_WHAT IS REQUIRED_: Each line of the records below that contains "right" needs to be copied.

Top of DATA

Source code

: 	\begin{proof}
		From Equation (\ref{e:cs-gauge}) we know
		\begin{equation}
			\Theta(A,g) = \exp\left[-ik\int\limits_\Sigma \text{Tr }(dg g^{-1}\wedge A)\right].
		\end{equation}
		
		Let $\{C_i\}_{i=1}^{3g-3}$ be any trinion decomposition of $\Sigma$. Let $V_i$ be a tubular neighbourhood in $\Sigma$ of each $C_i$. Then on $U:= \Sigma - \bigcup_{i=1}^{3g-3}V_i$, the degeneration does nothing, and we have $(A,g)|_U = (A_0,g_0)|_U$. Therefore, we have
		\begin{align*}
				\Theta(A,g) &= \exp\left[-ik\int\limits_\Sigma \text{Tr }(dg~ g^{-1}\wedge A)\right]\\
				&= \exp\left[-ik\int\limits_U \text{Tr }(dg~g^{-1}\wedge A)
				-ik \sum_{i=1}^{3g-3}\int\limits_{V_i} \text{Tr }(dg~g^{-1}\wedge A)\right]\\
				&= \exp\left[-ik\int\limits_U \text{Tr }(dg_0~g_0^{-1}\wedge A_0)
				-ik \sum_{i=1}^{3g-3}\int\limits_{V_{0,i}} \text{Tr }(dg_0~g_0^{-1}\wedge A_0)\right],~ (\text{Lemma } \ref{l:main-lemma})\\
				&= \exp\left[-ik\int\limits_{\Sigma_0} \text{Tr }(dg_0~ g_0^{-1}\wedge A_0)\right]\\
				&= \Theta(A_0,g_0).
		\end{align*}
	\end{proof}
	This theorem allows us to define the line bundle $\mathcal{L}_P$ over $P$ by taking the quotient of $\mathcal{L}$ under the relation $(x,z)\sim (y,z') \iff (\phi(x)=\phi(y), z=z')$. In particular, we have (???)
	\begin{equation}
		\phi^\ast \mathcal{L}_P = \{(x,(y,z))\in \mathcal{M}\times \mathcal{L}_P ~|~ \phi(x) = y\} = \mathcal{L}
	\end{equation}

Bottom of DATA

_EXERCISE OUTPUT_:
			\Theta(A,g) = \exp\left[-ik\int\limits_\Sigma \text{Tr }(dg g^{-1}\wedge A)\right].
				\Theta(A,g) &= \exp\left[-ik\int\limits_\Sigma \text{Tr }(dg~ g^{-1}\wedge A)\right]\\
				-ik \sum_{i=1}^{3g-3}\int\limits_{V_i} \text{Tr }(dg~g^{-1}\wedge A)\right]\\
				-ik \sum_{i=1}^{3g-3}\int\limits_{V_{0,i}} \text{Tr }(dg_0~g_0^{-1}\wedge A_0)\right],~ (\text{Lemma } \ref{l:main-lemma})\\
				&= \exp\left[-ik\int\limits_{\Sigma_0} \text{Tr }(dg_0~ g_0^{-1}\wedge A_0)\right]\\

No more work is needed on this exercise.